Three Outside Up Candlestick Pattern

Broadly, the three outside up/down candlestick patterns are variations of candle reversal patterns seen on charts. They are primarily used to signal the reversal in a trend. The three outside up/down candlestick patterns is characterized by one candlestick that is either white or black, immediately followed by two candlesticks that are of the opposite color. Both these variations of the three outside patterns attempt to leverage the market’s psychology with the goal of reading near-term changes in trader sentiment. Here’s a visual representation of the three outside-up patterns.

In particular, with the three outside up candlestick patterns one can observe the following characteristics: 

1. For the market to show a three outside up pattern, the market has to be in a downtrend.

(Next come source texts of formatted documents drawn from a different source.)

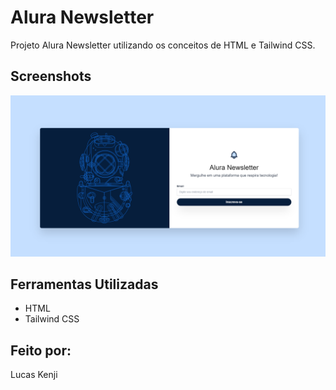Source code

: # Alura Newsletter

Projeto Alura Newsletter utilizando os conceitos de HTML e Tailwind CSS.




## Screenshots

![App Screenshot](thumbnail.png)


## Ferramentas Utilizadas

- HTML
- Tailwind CSS


## Feito por:

Lucas Kenji
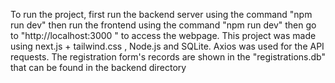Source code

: To run the project, first run the backend server using the command  "npm run dev" then run the frontend using the command "npm run dev" then go to "http://localhost:3000 " to access the webpage. 
This project was made using next.js + tailwind.css , Node.js and SQLite. Axios was used for the API requests.  The registration form's records are shown in the "registrations.db" that can be found in the backend directory   
 
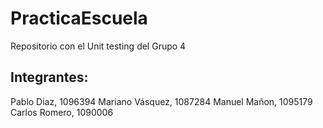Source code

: # PracticaEscuela
Repositorio con el Unit testing del Grupo 4

Integrantes:
--------------
Pablo Diaz, 1096394
Mariano Vásquez, 1087284
Manuel Mañon, 1095179
Carlos Romero, 1090006
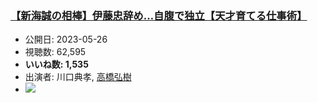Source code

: ### [【新海誠の相棒】伊藤忠辞め…自腹で独立【天才育てる仕事術】](https://www.youtube.com/watch?v=nzybgmwUxeU)
-   公開日: 2023-05-26
-   視聴数: 62,595
-   **いいね数: 1,535**
-   出演者: 川口典孝, [高橋弘樹](/rehacq_fan/people/高橋弘樹 "wikilink")
- [![](https://img.youtube.com/vi/nzybgmwUxeU/hqdefault.jpg)](https://www.youtube.com/watch?v=nzybgmwUxeU)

2. The very first candle in the pattern will be black, indicating a downtrend movement. 

3. The next candle will be a long white candle. It will be long enough such that its real body will fully contain the first black candle.

4. The third and final candle indicating three outside up will also have to be a white candle. However, this candle should have a higher close than the second candle. This indicates that the direction of the downward trend is reversing. 

What Traders Interpret From a Three Outside Up Pattern

Both the three outside down and three outside up candlestick patterns occur frequently and serve as reliable indicators of a reversal in trend. Traders normally use these indicators as primary selling or buying signals. However, they use these signals in the context of other indicators meaning they wait for further confirmation before buying or selling their positions. With the three outside up candlestick patterns, one observes that the first candle continues a bearish trend. 

The first candle’s close is lower than its open which indicates a short-selling interest, as it increases confidence in the bearish moves of the market. The second candle will open lower than the first, however, due to its long real body, will appear to be reversing the direction of the chart. The candle crosses through the opening tick of the first black candle displaying bull power. This action raises a red flag for any bears who may want to take their profits now and tighten their stops due to the possibility of a reversal in the market. 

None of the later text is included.